The company’s new Argos platform marks the first time it has been deployed in this region since April 2010, when the Deepwater Horizon disaster occurred, which resulted in 11 deaths and the worst environmental disaster to ever occur in US history.
The start-up of the massive new deepwater project comes at a crucial time for BP, after Bernard Looney, chief executive officer, announced in February that BP was slowing down its withdrawal from fossil fuels. This strategic shift highlights the pressure on BP, its industry and investors to continue with fossil fuel projects that are high-returning while also responding to international efforts aimed at reducing carbon emissions.
Looney stated that Argos’s move to the internet showed that it was “investing” in today’s energy systems. He said that the move would “strengthen the company’s standing in the Gulf of Mexico”, where it is the biggest producer, for many years to come.

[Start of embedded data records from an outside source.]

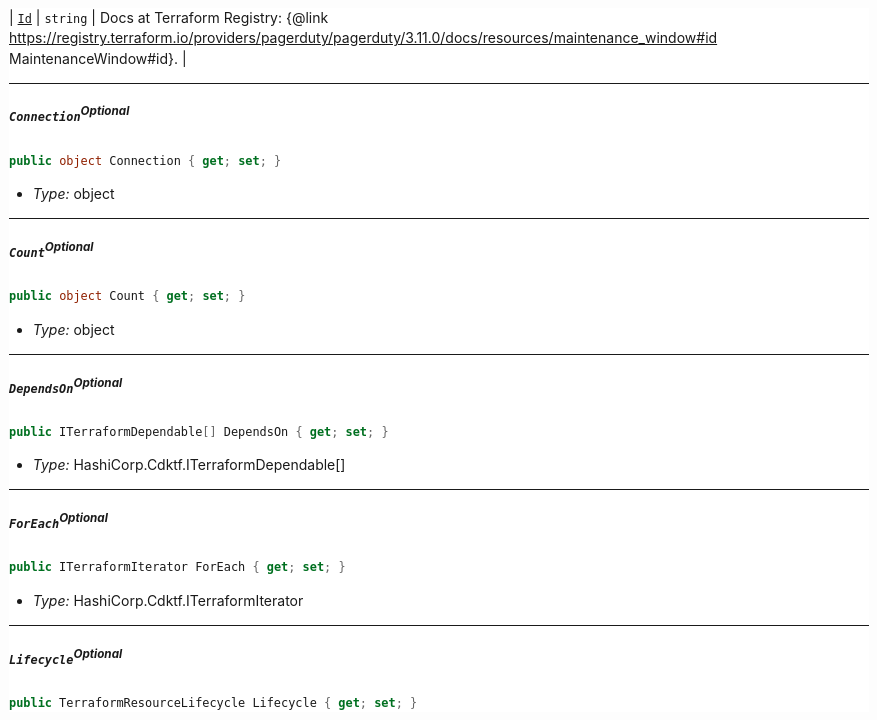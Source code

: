 | <code><a href="#@cdktf/provider-pagerduty.maintenanceWindow.MaintenanceWindowConfig.property.id">Id</a></code> | <code>string</code> | Docs at Terraform Registry: {@link https://registry.terraform.io/providers/pagerduty/pagerduty/3.11.0/docs/resources/maintenance_window#id MaintenanceWindow#id}. |

---

##### `Connection`<sup>Optional</sup> <a name="Connection" id="@cdktf/provider-pagerduty.maintenanceWindow.MaintenanceWindowConfig.property.connection"></a>

```csharp
public object Connection { get; set; }
```

- *Type:* object

---

##### `Count`<sup>Optional</sup> <a name="Count" id="@cdktf/provider-pagerduty.maintenanceWindow.MaintenanceWindowConfig.property.count"></a>

```csharp
public object Count { get; set; }
```

- *Type:* object

---

##### `DependsOn`<sup>Optional</sup> <a name="DependsOn" id="@cdktf/provider-pagerduty.maintenanceWindow.MaintenanceWindowConfig.property.dependsOn"></a>

```csharp
public ITerraformDependable[] DependsOn { get; set; }
```

- *Type:* HashiCorp.Cdktf.ITerraformDependable[]

---

##### `ForEach`<sup>Optional</sup> <a name="ForEach" id="@cdktf/provider-pagerduty.maintenanceWindow.MaintenanceWindowConfig.property.forEach"></a>

```csharp
public ITerraformIterator ForEach { get; set; }
```

- *Type:* HashiCorp.Cdktf.ITerraformIterator

---

##### `Lifecycle`<sup>Optional</sup> <a name="Lifecycle" id="@cdktf/provider-pagerduty.maintenanceWindow.MaintenanceWindowConfig.property.lifecycle"></a>

```csharp
public TerraformResourceLifecycle Lifecycle { get; set; }
```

Looney announced in February that the company will trim its oil-and-gas output by 25% by 2030, compared to a previously set target of 40%. He said that governments want BPto keep investing in fossil fuels in order to ensure an adequate supply.
Investors had also questioned previous strategies, arguing that the shift to renewable energy would hurt profits and that the company’s share price has lagged behind rivals.
US President Joe Biden urged domestic oil producers to boost their production after fuel prices reached record highs in the past year, when Russia’s invasion of Ukraine raised fears that oil supplies would not be able to meet demand.
Starlee Sykes is the head of BP Gulf of Mexico Business. She said that in an interview, the company responded to Biden’s call, and plans to continue exploring for new oilfields and gasfields.
Argos, BP’s largest new project in Gulf of Mexico for more than a decade is capable of pumping 140.000 barrels of oil and natural gas per day from fields thousands of feet under water. The company will be able to increase its production capacity in this region by 400,000 barrels per day, or nearly 20% of their total global output.
Sykes stated that the Gulf of Mexico contains some of our best barrels and he wants to explore further.
She added that BP sees potential for the region to expand production for many decades, while also aiming to reach net zero emissions by the year 2050.
“It is massively prolific” . . Sykes said that there was still a very long way to travel in the Gulf.
Argos is launching its platform amid increased concerns that a shortfall in global oil supply could lead to another spike in crude price later this year. This would be a serious threat to an economy already struggling with high inflation.
These fears were further heightened when, earlier this month, the Opec+ producer group announced that it would reduce output by more than 1mn B/D.